Two years ago yesterday, on March 17, 2008, gold first closed above $1,000 per ounce. The London gold fixing that day reached $1,011.25, and the New York nearby futures contract closed at $1,001.40.
While the wearing of the green may be traditional on St. Patrick’s Day, American history shows that March 17 has often been a black day for the dollar and a red-letter day for gold.

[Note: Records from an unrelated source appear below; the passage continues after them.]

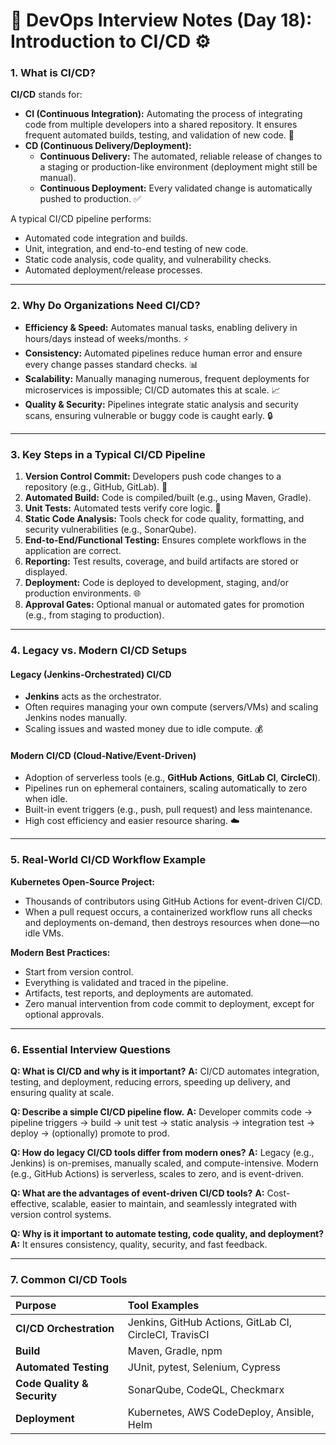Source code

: # 🚀 DevOps Interview Notes (Day 18): Introduction to CI/CD ⚙️

### **1. What is CI/CD?**

**CI/CD** stands for:

* **CI (Continuous Integration):** Automating the process of integrating code from multiple developers into a shared repository. It ensures frequent automated builds, testing, and validation of new code. 🔄
* **CD (Continuous Delivery/Deployment):**
    * **Continuous Delivery:** The automated, reliable release of changes to a staging or production-like environment (deployment might still be manual).
    * **Continuous Deployment:** Every validated change is automatically pushed to production. ✅

A typical CI/CD pipeline performs:
* Automated code integration and builds.
* Unit, integration, and end-to-end testing of new code.
* Static code analysis, code quality, and vulnerability checks.
* Automated deployment/release processes.

---

### **2. Why Do Organizations Need CI/CD?**

* **Efficiency & Speed:** Automates manual tasks, enabling delivery in hours/days instead of weeks/months. ⚡
* **Consistency:** Automated pipelines reduce human error and ensure every change passes standard checks. 📊
* **Scalability:** Manually managing numerous, frequent deployments for microservices is impossible; CI/CD automates this at scale. 📈
* **Quality & Security:** Pipelines integrate static analysis and security scans, ensuring vulnerable or buggy code is caught early. 🔒

---

### **3. Key Steps in a Typical CI/CD Pipeline**

1.  **Version Control Commit:** Developers push code changes to a repository (e.g., GitHub, GitLab). 📝
2.  **Automated Build:** Code is compiled/built (e.g., using Maven, Gradle).
3.  **Unit Tests:** Automated tests verify core logic. 🧪
4.  **Static Code Analysis:** Tools check for code quality, formatting, and security vulnerabilities (e.g., SonarQube).
5.  **End-to-End/Functional Testing:** Ensures complete workflows in the application are correct.
6.  **Reporting:** Test results, coverage, and build artifacts are stored or displayed.
7.  **Deployment:** Code is deployed to development, staging, and/or production environments. 🌐
8.  **Approval Gates:** Optional manual or automated gates for promotion (e.g., from staging to production).

---

### **4. Legacy vs. Modern CI/CD Setups**

#### **Legacy (Jenkins-Orchestrated) CI/CD**
* **Jenkins** acts as the orchestrator.
* Often requires managing your own compute (servers/VMs) and scaling Jenkins nodes manually.
* Scaling issues and wasted money due to idle compute. 💰

#### **Modern CI/CD (Cloud-Native/Event-Driven)**
* Adoption of serverless tools (e.g., **GitHub Actions**, **GitLab CI**, **CircleCI**).
* Pipelines run on ephemeral containers, scaling automatically to zero when idle.
* Built-in event triggers (e.g., push, pull request) and less maintenance.
* High cost efficiency and easier resource sharing. ☁️

---

### **5. Real-World CI/CD Workflow Example**

**Kubernetes Open-Source Project:**
* Thousands of contributors using GitHub Actions for event-driven CI/CD.
* When a pull request occurs, a containerized workflow runs all checks and deployments on-demand, then destroys resources when done—no idle VMs.

**Modern Best Practices:**
* Start from version control.
* Everything is validated and traced in the pipeline.
* Artifacts, test reports, and deployments are automated.
* Zero manual intervention from code commit to deployment, except for optional approvals.

---

### **6. Essential Interview Questions**

**Q: What is CI/CD and why is it important?**
**A:** CI/CD automates integration, testing, and deployment, reducing errors, speeding up delivery, and ensuring quality at scale.

**Q: Describe a simple CI/CD pipeline flow.**
**A:** Developer commits code → pipeline triggers → build → unit test → static analysis → integration test → deploy → (optionally) promote to prod.

**Q: How do legacy CI/CD tools differ from modern ones?**
**A:** Legacy (e.g., Jenkins) is on-premises, manually scaled, and compute-intensive. Modern (e.g., GitHub Actions) is serverless, scales to zero, and is event-driven.

**Q: What are the advantages of event-driven CI/CD tools?**
**A:** Cost-effective, scalable, easier to maintain, and seamlessly integrated with version control systems.

**Q: Why is it important to automate testing, code quality, and deployment?**
**A:** It ensures consistency, quality, security, and fast feedback.

---

### **7. Common CI/CD Tools**

| Purpose                     | Tool Examples                                            |
| :-------------------------- | :------------------------------------------------------- |
| **CI/CD Orchestration** | Jenkins, GitHub Actions, GitLab CI, CircleCI, TravisCI   |
| **Build** | Maven, Gradle, npm                                       |
| **Automated Testing** | JUnit, pytest, Selenium, Cypress                         |
| **Code Quality & Security** | SonarQube, CodeQL, Checkmarx                             |
| **Deployment** | Kubernetes, AWS CodeDeploy, Ansible, Helm                |

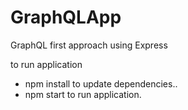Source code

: # GraphQLApp
GraphQL first approach  using Express 

to run application 
- npm install  to update dependencies.. 
- npm start to run application. 
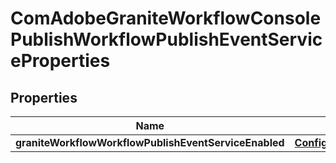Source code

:
# ComAdobeGraniteWorkflowConsolePublishWorkflowPublishEventServiceProperties

## Properties
Name | Type | Description | Notes
------------ | ------------- | ------------- | -------------
**graniteWorkflowWorkflowPublishEventServiceEnabled** | [**ConfigNodePropertyBoolean**](ConfigNodePropertyBoolean.md) |  |  [optional]




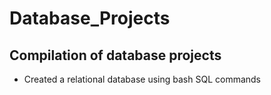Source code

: # Database_Projects
## Compilation of database projects
* Created a relational database using bash SQL commands 
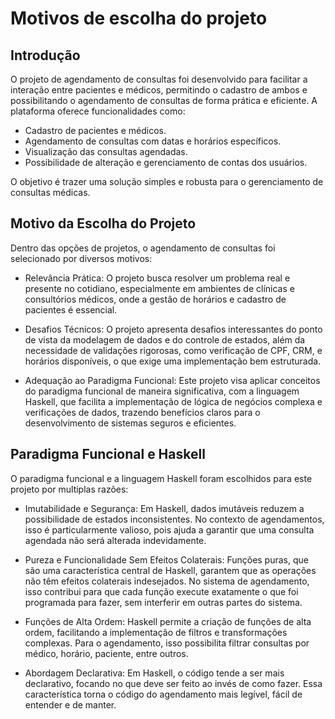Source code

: # Motivos de escolha do projeto

## Introdução

O projeto de agendamento de consultas foi desenvolvido para facilitar a interação entre pacientes e médicos, permitindo o cadastro de ambos e possibilitando o agendamento de consultas de forma prática e eficiente. A plataforma oferece funcionalidades como:
- Cadastro de pacientes e médicos.
- Agendamento de consultas com datas e horários específicos.
- Visualização das consultas agendadas.
- Possibilidade de alteração e gerenciamento de contas dos usuários.

O objetivo é trazer uma solução simples e robusta para o gerenciamento de consultas médicas.

## Motivo da Escolha do Projeto
Dentro das opções de projetos, o agendamento de consultas foi selecionado por diversos motivos:
- Relevância Prática: O projeto busca resolver um problema real e presente no cotidiano, especialmente em ambientes de clínicas e consultórios médicos, onde a gestão de horários e cadastro de pacientes é essencial.

- Desafios Técnicos: O projeto apresenta desafios interessantes do ponto de vista da modelagem de dados e do controle de estados, além da necessidade de validações rigorosas, como verificação de CPF, CRM, e horários disponíveis, o que exige uma implementação bem estruturada.

- Adequação ao Paradigma Funcional: Este projeto visa aplicar conceitos do paradigma funcional de maneira significativa, com a linguagem Haskell, que facilita a implementação de lógica de negócios complexa e verificações de dados, trazendo benefícios claros para o desenvolvimento de sistemas seguros e eficientes.

## Paradigma Funcional e Haskell
O paradigma funcional e a linguagem Haskell foram escolhidos para este projeto por multiplas razões:

- Imutabilidade e Segurança: Em Haskell, dados imutáveis reduzem a possibilidade de estados inconsistentes. No contexto de agendamentos, isso é particularmente valioso, pois ajuda a garantir que uma consulta agendada não será alterada indevidamente.

- Pureza e Funcionalidade Sem Efeitos Colaterais: Funções puras, que são uma característica central de Haskell, garantem que as operações não têm efeitos colaterais indesejados. No sistema de agendamento, isso contribui para que cada função execute exatamente o que foi programada para fazer, sem interferir em outras partes do sistema.

- Funções de Alta Ordem: Haskell permite a criação de funções de alta ordem, facilitando a implementação de filtros e transformações complexas. Para o agendamento, isso possibilita filtrar consultas por médico, horário, paciente, entre outros.

- Abordagem Declarativa: Em Haskell, o código tende a ser mais declarativo, focando no que deve ser feito ao invés de como fazer. Essa característica torna o código do agendamento mais legível, fácil de entender e de manter.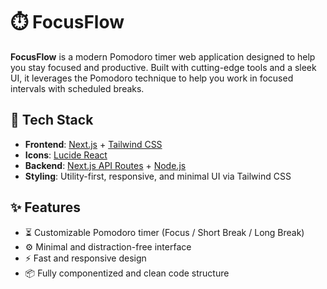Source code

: # ⏱️ FocusFlow

**FocusFlow** is a modern Pomodoro timer web application designed to help you stay focused and productive. Built with cutting-edge tools and a sleek UI, it leverages the Pomodoro technique to help you work in focused intervals with scheduled breaks.

## 🔧 Tech Stack

- **Frontend**: [Next.js](https://nextjs.org/) + [Tailwind CSS](https://tailwindcss.com/)
- **Icons**: [Lucide React](https://lucide.dev/)
- **Backend**: [Next.js API Routes](https://nextjs.org/docs/pages/building-your-application/routing/api-routes) + [Node.js](https://nodejs.org/)
- **Styling**: Utility-first, responsive, and minimal UI via Tailwind CSS

## ✨ Features

- ⏳ Customizable Pomodoro timer (Focus / Short Break / Long Break)
- ⚙️ Minimal and distraction-free interface
- ⚡ Fast and responsive design
- 📦 Fully componentized and clean code structure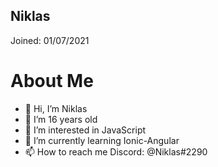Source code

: ## Niklas
Joined: 01/07/2021

# About Me

- 👋 Hi, I’m Niklas
- 💞️ I’m 16 years old
- 👀 I’m interested in JavaScript
- 🌱 I’m currently learning Ionic-Angular
- 📫 How to reach me Discord: @Niklas#2290

<!---
niklasbaranski/niklasbaranski is a ✨ special ✨ repository because its `README.md` (this file) appears on your GitHub profile.
You can click the Preview link to take a look at your changes.
--->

On March 17, 1862, the U.S. Treasury abandoned the gold standard by sanctioning the first two issues of Greenbacks, which were not tied to any promise of redemption in gold. As the nation entered its second year of a suddenly-long and costly Civil War, governments of both North and South found it necessary to replace their scarce gold with cheap paper money. By war’s end, the Union printed $450 million in greenbacks. The natural result was runaway inflation by war’s end.
Hmm, rampant government spending devaluing the dollar … Sound familiar?
Over the last decade, gold has more than quadrupled, rising from $255 to over $1,100 per ounce. Oil has risen by a similar amount, as have most other commodities. But it may be misleading to say that gold and oil are rising, when a more accurate description of the last decade is that the U.S. dollar has collapsed.
A decade ago, the dollar was super-strong, riding the crest of a wave of massive federal budget surpluses from 1998 to 2001. The dollar was also energized by the combination of restrained Federal Reserve monetary policies and a technological revolution centered in Silicon Valley. When the federal budget was balanced, gold traded down to $255 per ounce in 1999 and again in 2001. Then the tables turned.
The return of bloated budget deficits and profligate monetary policies — including super-low interest rates and rising money supply, authorized by a politically-compliant Fed – has been eroding the dollar and pushing up gold ever since.
So what’s the best play for gold now that St. Paddy’s has past?
My money is on Freeport-McMoRan Copper & Gold (FCX). FCX is profiting from high copper and mineral prices. The company’s 91%-owned subsidiary, PT Freeport Indonesia, operates the vast open-pit Grasberg mine in Indonesia where gold, copper and silver are mined. Freeport-McMoRan controls proved and probable reserves of about 100 billion pounds of copper, 40 million ounces of gold and 2.5 billion pounds of molybdenum. Freeport-McMoRan is the world’s second-largest copper company behind government-run Codelco. This company not only can benefit from high gold prices, but also from record copper prices that are sure to keep moving up due to the economic recovery. While gold is tied to the dollar, the industrial applications of copper like pipes and wiring provide a good link to actual economic growth. That means we get the best of both worlds with FCX – a strong gold play benefiting from the recovery.
As of this writing, Louis Navellier owned shares of FCX in personal or client portfolios.